| DIRECTIONS FOR THIS TASK |
Copy, from the entries below, each line where the word "header" can be found.

▬▬▬

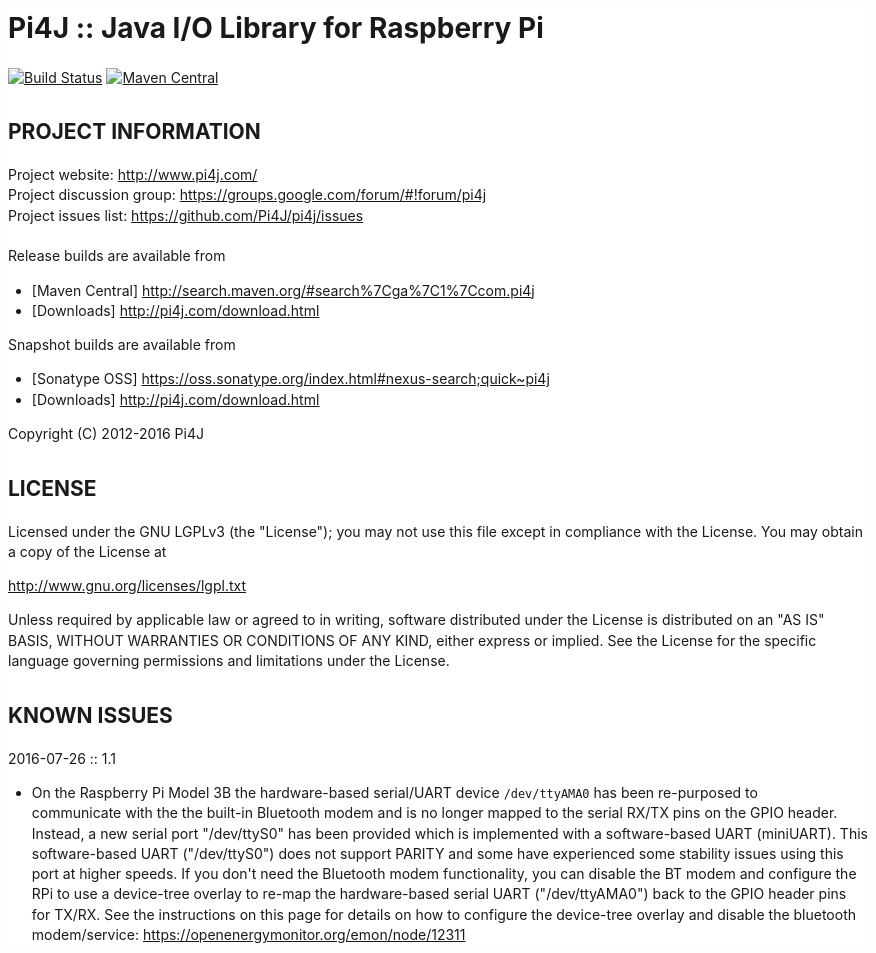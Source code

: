 
 Pi4J :: Java I/O Library for Raspberry Pi
==========================================================================
[![Build Status](https://travis-ci.org/Pi4J/pi4j.svg?branch=master)](https://travis-ci.org/Pi4J/pi4j?branch=master) [![Maven Central](https://maven-badges.herokuapp.com/maven-central/com.pi4j/pi4j-core/badge.svg)](https://maven-badges.herokuapp.com/maven-central/com.pi4j/pi4j-core)

## PROJECT INFORMATION

Project website: http://www.pi4j.com/ <br />
Project discussion group: https://groups.google.com/forum/#!forum/pi4j <br />
Project issues list: https://github.com/Pi4J/pi4j/issues <br />
<br />
Release builds are available from 
   *  [Maven Central] http://search.maven.org/#search%7Cga%7C1%7Ccom.pi4j
   *  [Downloads] http://pi4j.com/download.html

Snapshot builds are available from 
   *  [Sonatype OSS] https://oss.sonatype.org/index.html#nexus-search;quick~pi4j
   *  [Downloads] http://pi4j.com/download.html
   
 
Copyright (C) 2012-2016 Pi4J

## LICENSE
 
 Licensed under the GNU LGPLv3 (the "License");
 you may not use this file except in compliance with the License.
 You may obtain a copy of the License at

 http://www.gnu.org/licenses/lgpl.txt
  
 Unless required by applicable law or agreed to in writing, software
 distributed under the License is distributed on an "AS IS" BASIS,
 WITHOUT WARRANTIES OR CONDITIONS OF ANY KIND, either express or implied.
 See the License for the specific language governing permissions and
 limitations under the License.


## KNOWN ISSUES

2016-07-26 :: 1.1

  *  On the Raspberry Pi Model 3B the hardware-based serial/UART device `/dev/ttyAMA0` has been re-purposed to   
     communicate with the the built-in Bluetooth modem and is no longer mapped to the serial RX/TX pins on the GPIO 
     header.  Instead, a new serial port "/dev/ttyS0" has been provided which is implemented with a software-based UART 
     (miniUART).  This software-based UART ("/dev/ttyS0") does not support PARITY and some have experienced some 
     stability issues using this port at higher speeds.  If you don't need the Bluetooth modem functionality, you can 
     disable the BT modem and configure the RPi to use a device-tree overlay to re-map the hardware-based serial UART
     ("/dev/ttyAMA0") back to the GPIO header pins for TX/RX.  See the instructions on this page for details on how to 
     configure the device-tree overlay and disable the bluetooth modem/service: 
     https://openenergymonitor.org/emon/node/12311

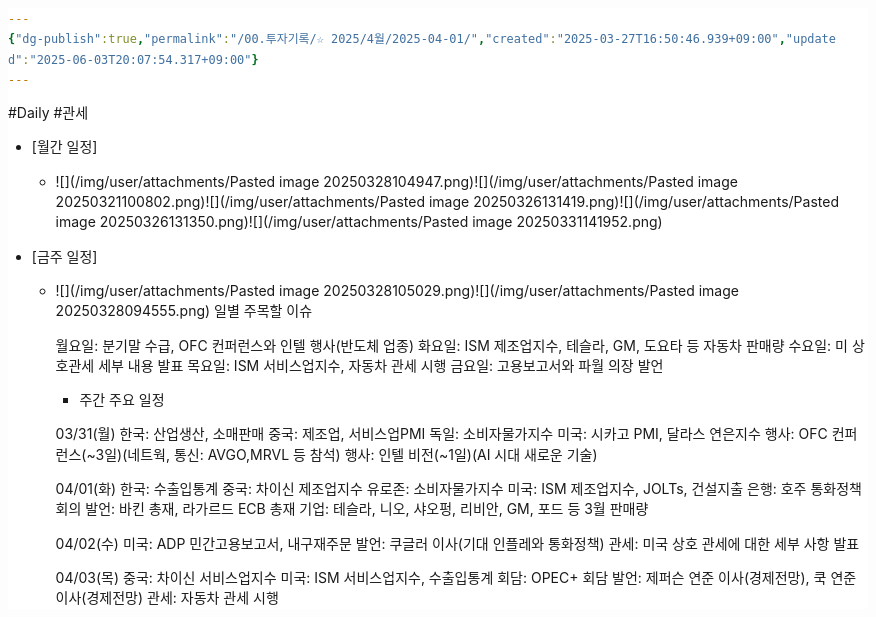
 ```yaml
---
{"dg-publish":true,"permalink":"/00.투자기록/☆ 2025/4월/2025-04-01/","created":"2025-03-27T16:50:46.939+09:00","updated":"2025-06-03T20:07:54.317+09:00"}
---
```


#Daily #관세 


- [월간 일정]
	- ![](/img/user/attachments/Pasted image 20250328104947.png)![](/img/user/attachments/Pasted image 20250321100802.png)![](/img/user/attachments/Pasted image 20250326131419.png)![](/img/user/attachments/Pasted image 20250326131350.png)![](/img/user/attachments/Pasted image 20250331141952.png)

- [금주 일정]
	- ![](/img/user/attachments/Pasted image 20250328105029.png)![](/img/user/attachments/Pasted image 20250328094555.png)
	  일별 주목할 이슈
	  
		월요일: 분기말 수급, OFC 컨퍼런스와 인텔 행사(반도체 업종)
		화요일: ISM 제조업지수, 테슬라, GM, 도요타 등 자동차 판매량
		수요일: 미 상호관세 세부 내용 발표
		목요일: ISM 서비스업지수, 자동차 관세 시행
		금요일: 고용보고서와 파월 의장 발언
		
		
		* 주간 주요 일정
		
		03/31(월)
		한국: 산업생산, 소매판매
		중국: 제조업, 서비스업PMI
		독일: 소비자물가지수
		미국: 시카고 PMI, 달라스 연은지수
		행사: OFC 컨퍼런스(~3일)(네트웍, 통신: AVGO,MRVL 등 참석)
		행사: 인텔 비전(~1일)(AI 시대 새로운 기술)
		
		04/01(화)
		한국: 수출입통계
		중국: 차이신 제조업지수
		유로존: 소비자물가지수
		미국: ISM 제조업지수, JOLTs, 건설지출
		은행: 호주 통화정책회의
		발언: 바킨 총재, 라가르드 ECB 총재
		기업: 테슬라, 니오, 샤오펑, 리비안, GM, 포드 등 3월 판매량
		
		04/02(수)
		미국: ADP 민간고용보고서, 내구재주문
		발언: 쿠글러 이사(기대 인플레와 통화정책)
		관세: 미국 상호 관세에 대한 세부 사항 발표
		
		04/03(목)
		중국: 차이신 서비스업지수
		미국: ISM 서비스업지수, 수출입통계
		회담: OPEC+ 회담
		발언: 제퍼슨 연준 이사(경제전망), 쿡 연준 이사(경제전망)
		관세: 자동차 관세 시행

▬▬▬

| EXPECTED ANSWER |
     header.  Instead, a new serial port "/dev/ttyS0" has been provided which is implemented with a software-based UART 
     ("/dev/ttyAMA0") back to the GPIO header pins for TX/RX.  See the instructions on this page for details on how to 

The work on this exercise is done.